My understanding of locking in SQL Server has been that if one process holds an exclusive (X) lock on a resource e.g.a key row in an index, another process cannot acquire a Shared (S) lock on that same resource and must wait for it to be released.

I have been trying to demo a fix I have for a deadlock between 2 different stored procedures accessing the same table, one using an explicit transaction to wrap around a SELECT and then a DELETE, and the other which just does a SELECT with no explicit transaction. These both happen under the READ COMMITTED transaction isolation level.

I go through the steps to emulate each of the procs in 2 SSMS query windows and query sys.dm_tran_locks to view the locks being held and waiting after each step.

I would like someone to explain why, although I do sometimes get the expected deadlock, I don't always, and I can see the X lock having been granted to one connection while I can still do a select from the other connection.

The demo is contrived and the reason for splitting the SELECT on the non-clustered index, to get the clustered key value, with the SELECT that reads other columns from the clustered index using the clustered key (and wrapping both selects in an explicit transaction with HOLDLOCK on the first) is to emulate the actual query plan of my real world query, which seeks on the non-clustered index and does a Key Lookup on the clustered index. I needed to show what happens when the DELETE query on the Read-write connection clashes with the SELECT on the Readonly connection

The test database does not allow SNAPSHOT ISOLATION or READ COMMITTED SNAPSHOT and both connections have been explicitly set to READ COMMITTED Transaction isolation level so shared locks should be required to read a row.

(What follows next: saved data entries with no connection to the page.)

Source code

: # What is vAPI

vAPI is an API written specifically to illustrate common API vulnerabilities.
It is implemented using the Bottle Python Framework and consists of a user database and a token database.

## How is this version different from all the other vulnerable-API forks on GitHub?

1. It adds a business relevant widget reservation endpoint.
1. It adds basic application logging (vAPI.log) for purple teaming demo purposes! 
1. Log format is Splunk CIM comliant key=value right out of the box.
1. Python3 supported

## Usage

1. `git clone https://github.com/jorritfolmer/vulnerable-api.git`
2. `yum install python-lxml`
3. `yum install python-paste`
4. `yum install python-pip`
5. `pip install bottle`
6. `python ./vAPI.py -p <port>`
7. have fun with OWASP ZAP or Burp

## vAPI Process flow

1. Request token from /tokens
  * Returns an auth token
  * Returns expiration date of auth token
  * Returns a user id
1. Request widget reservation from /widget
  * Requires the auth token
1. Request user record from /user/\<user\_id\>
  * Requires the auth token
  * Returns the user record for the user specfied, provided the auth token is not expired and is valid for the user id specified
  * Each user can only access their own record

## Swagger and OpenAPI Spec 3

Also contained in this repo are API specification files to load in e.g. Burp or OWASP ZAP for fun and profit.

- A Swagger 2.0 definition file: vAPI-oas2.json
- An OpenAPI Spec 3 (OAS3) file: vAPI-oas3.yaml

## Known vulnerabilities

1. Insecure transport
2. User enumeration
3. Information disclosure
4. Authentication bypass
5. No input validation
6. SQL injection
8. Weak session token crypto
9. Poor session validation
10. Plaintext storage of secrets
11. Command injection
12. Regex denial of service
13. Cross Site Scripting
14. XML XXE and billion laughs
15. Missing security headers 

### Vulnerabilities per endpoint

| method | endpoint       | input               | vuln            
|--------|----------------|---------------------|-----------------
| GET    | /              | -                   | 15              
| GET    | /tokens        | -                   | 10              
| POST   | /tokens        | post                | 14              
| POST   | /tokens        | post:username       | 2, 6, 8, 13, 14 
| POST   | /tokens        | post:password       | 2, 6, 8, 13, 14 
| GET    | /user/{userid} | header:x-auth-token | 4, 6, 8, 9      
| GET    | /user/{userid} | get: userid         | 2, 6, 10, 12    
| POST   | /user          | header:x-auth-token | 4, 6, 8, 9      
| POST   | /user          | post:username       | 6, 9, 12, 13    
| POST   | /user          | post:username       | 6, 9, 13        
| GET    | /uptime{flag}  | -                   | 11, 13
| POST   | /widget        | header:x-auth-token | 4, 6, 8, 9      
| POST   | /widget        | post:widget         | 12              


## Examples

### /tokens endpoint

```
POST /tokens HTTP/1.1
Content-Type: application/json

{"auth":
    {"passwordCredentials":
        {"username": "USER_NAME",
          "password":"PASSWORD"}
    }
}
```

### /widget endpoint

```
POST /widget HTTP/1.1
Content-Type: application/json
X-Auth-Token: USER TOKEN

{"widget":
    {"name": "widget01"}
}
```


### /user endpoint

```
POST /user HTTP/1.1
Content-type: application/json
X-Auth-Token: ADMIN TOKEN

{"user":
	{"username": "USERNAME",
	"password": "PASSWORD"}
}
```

I have tested this on my local machine with SQL2017 CU9 (on 64 bit Windows 10 Enterprise build 16299), on a server with SQL2017 CU7 (on Windows Server 2016 Standard build 14393) and also a server with SQL2016 sp1-CU2 (on Windows Se

Solution

I set up the following Extended Events session to capture the locks taken during step 6, filtered to that spid (55 for me):

CREATE EVENT SESSION [locks] ON SERVER 
ADD EVENT sqlserver.lock_acquired(
    ACTION(sqlserver.session_id,sqlserver.sql_text)
    WHERE ([sqlserver].[session_id]=(55)))
ADD TARGET package0.ring_buffer
WITH (STARTUP_STATE=OFF)
GO


The lock taken was an Intent-Shared (IS) lock on the page (despite the ROWLOCK hint).

This matches the X-locked object_id in the results of the sys.dm_tran_locks query you provided:

See Paul White's post "The Case of the Missing Shared Locks" for details, but this is a specific optimization that allows bypassing the blocking that you expect:


SQL Server contains an optimization that allows it to avoid taking row-level shared (S) locks in the right circumstances. Specifically, it can skip shared locks if there is no risk of reading uncommitted data without them.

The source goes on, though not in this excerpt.